# User Based Recommender

    1. Preparation of Data Set

    2. Determining the Movies Watched by the User to Make a Suggestion

    3. Accessing Data and Ids of Other Users Watching the Same Movies

    4. Identifying Users with the Most Similar Behaviors to the User to Suggest

    5. Calculating the Weighted Average Recommendation Score

## Import Necessary Libraries

In [1]:
import numpy as np
import pandas as pd
pd.set_option("display.max_columns",None)
pd.set_option("display.width",500)

## Create the user_movie_df

In [2]:
def create_user_mvoie_df():
    movie = pd.read_csv("C://Users//Tohid//Downloads//recommender_systems//datasets//movie_lens_dataset//movie.csv")
    rating = pd.read_csv("C://Users//Tohid//Downloads//recommender_systems//datasets//movie_lens_dataset//rating.csv")
    df = movie.merge(rating,how="left",on="movieId")
    comment_counts = pd.DataFrame(df["title"].value_counts())
    rare_movies = comment_counts[comment_counts["title"]<=10000].index
    common_movies = df[~df["title"].isin(rare_movies)]
    user_movie_df = common_movies.pivot_table(index=["userId"],columns=["title"],values=["rating"])
    return user_movie_df

In [3]:
user_movie_df = create_user_mvoie_df()

## Create User Based Recommender

In [19]:
def user_based_recommender(random_user, user_movie_df, ratio=60, corr_th=0.65, score=3.5):
    random_user_df = user_movie_df[user_movie_df.index==random_user]
    movies_watched = random_user_df.columns[random_user_df.notna().any()].tolist()
    movies_watched_df = user_movie_df[movies_watched]
    user_movie_count = movies_watched_df.T.notnull().sum()
    user_movie_count = user_movie_count.reset_index()
    user_movie_count.columns = ["userId","movie_count"]
    prec = len(movies_watched)*ratio/100
    user_same_movies = user_movie_count[user_movie_count["movie_count"]>prec]["userId"]
    final_df = pd.concat([movies_watched_df[movies_watched_df.index.isin(user_same_movies)],random_user_df[movies_watched]])
    corr_df = final_df.T.corr().unstack().sort_values().drop_duplicates()
    corr_df = pd.DataFrame(corr_df,columns=["corr"])
    corr_df.index.names = ["user_id_1","user_id_2"]
    corr_df = corr_df.reset_index()
    top_users = corr_df[(corr_df["user_id_1"]==random_user) & (corr_df["corr"]>=corr_th)][["user_id_2","corr"]].reset_index(drop=True)
    top_users = top_users.sort_values(by="corr",ascending=False)
    top_users.rename(columns={"user_id_2":"userId"},inplace=True)
    rating = pd.read_csv("C://Users//Tohid//Downloads//recommender_systems//datasets//movie_lens_dataset//rating.csv")
    top_users_ratings = top_users.merge(rating[["userId","movieId","rating"]],how="inner")
    top_users_ratings["weighted_rating"] = top_users_ratings["corr"] * top_users_ratings["rating"]
    recommendation_df = top_users_ratings.groupby(["movieId"]).agg({"weighted_rating":"mean"})
    recommendation_df = recommendation_df.reset_index()
    movies_to_be_rocommend = recommendation_df[recommendation_df["weighted_rating"]>score].sort_values("weighted_rating",ascending=False)
    movie = pd.read_csv("C://Users//Tohid//Downloads//recommender_systems//datasets//movie_lens_dataset//movie.csv")
    return movies_to_be_rocommend.merge(movie[["movieId","title"]])

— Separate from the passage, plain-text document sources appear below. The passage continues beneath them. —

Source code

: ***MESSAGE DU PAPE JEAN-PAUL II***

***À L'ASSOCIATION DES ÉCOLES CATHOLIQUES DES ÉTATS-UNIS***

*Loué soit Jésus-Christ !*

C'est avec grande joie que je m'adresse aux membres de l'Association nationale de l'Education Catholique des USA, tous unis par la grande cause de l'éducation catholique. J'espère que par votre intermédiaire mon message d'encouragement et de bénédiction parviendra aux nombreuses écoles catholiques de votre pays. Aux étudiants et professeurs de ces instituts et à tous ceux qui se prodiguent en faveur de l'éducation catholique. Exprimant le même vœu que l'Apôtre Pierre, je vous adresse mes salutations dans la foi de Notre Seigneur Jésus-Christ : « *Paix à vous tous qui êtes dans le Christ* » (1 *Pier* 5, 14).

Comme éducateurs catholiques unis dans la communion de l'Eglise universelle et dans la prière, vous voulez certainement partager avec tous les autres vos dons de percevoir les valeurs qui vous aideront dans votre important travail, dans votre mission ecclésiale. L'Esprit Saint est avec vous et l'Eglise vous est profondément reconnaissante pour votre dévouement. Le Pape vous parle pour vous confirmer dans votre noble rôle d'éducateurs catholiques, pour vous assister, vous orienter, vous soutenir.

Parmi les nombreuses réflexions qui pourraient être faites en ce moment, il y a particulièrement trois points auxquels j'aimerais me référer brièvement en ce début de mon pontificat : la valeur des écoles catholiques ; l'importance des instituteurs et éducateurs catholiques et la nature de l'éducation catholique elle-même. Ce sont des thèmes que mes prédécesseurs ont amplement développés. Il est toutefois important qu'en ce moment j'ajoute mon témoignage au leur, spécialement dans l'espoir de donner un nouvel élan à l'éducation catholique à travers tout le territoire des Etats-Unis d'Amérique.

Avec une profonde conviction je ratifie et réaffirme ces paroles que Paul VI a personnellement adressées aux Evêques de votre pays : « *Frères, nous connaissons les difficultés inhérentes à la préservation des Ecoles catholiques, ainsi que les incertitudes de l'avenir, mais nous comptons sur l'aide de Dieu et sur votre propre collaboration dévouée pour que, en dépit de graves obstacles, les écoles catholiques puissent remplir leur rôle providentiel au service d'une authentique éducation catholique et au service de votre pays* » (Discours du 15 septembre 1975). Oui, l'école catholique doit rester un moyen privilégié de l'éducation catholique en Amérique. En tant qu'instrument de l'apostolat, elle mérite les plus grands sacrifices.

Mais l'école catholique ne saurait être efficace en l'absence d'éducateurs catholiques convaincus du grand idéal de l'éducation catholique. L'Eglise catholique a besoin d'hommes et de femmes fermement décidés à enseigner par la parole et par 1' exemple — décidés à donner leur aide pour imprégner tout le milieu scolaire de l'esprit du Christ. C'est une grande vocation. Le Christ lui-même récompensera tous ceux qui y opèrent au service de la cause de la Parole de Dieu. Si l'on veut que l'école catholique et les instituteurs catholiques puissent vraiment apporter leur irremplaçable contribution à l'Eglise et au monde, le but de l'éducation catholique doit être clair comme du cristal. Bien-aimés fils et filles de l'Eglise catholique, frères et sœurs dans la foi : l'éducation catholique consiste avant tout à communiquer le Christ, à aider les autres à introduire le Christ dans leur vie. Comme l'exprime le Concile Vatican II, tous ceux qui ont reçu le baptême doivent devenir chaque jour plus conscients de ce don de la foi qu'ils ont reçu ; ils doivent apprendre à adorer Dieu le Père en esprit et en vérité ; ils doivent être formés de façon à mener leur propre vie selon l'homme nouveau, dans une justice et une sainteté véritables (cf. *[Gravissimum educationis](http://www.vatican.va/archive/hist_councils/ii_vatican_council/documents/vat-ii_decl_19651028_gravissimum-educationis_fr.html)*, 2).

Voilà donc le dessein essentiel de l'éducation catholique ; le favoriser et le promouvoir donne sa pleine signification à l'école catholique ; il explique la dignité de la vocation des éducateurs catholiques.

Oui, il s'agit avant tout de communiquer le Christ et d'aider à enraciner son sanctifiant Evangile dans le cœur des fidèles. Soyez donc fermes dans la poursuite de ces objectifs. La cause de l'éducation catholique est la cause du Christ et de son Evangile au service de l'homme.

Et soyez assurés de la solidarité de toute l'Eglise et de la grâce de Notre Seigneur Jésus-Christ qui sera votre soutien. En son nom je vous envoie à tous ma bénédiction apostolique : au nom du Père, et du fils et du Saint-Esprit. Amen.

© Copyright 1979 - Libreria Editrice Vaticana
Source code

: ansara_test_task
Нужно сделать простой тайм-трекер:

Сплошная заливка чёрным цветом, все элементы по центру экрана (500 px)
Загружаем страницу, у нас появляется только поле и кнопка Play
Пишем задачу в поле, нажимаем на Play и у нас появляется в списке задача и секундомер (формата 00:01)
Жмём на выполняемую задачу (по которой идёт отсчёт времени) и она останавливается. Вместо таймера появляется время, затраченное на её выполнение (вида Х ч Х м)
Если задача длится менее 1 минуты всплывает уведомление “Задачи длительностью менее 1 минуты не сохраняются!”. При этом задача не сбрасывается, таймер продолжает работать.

## An example of a movie recommendation system

In [20]:
random_user = int(pd.Series(user_movie_df.index).sample(1).values)

In [21]:
user_based_recommender(random_user,user_movie_df)

Unnamed: 0,movieId,weighted_rating,title
0,2280,5.0,Clay Pigeons (1998)
1,3865,5.0,"Original Kings of Comedy, The (2000)"
2,81,4.0,Things to Do in Denver When You're Dead (1995)
3,1620,4.0,Kiss the Girls (1997)
4,1674,4.0,Witness (1985)
5,1711,4.0,Midnight in the Garden of Good and Evil (1997)
6,1717,4.0,Scream 2 (1997)
7,1960,4.0,"Last Emperor, The (1987)"
8,3146,4.0,Deuce Bigalow: Male Gigolo (1999)
9,3424,4.0,Do the Right Thing (1989)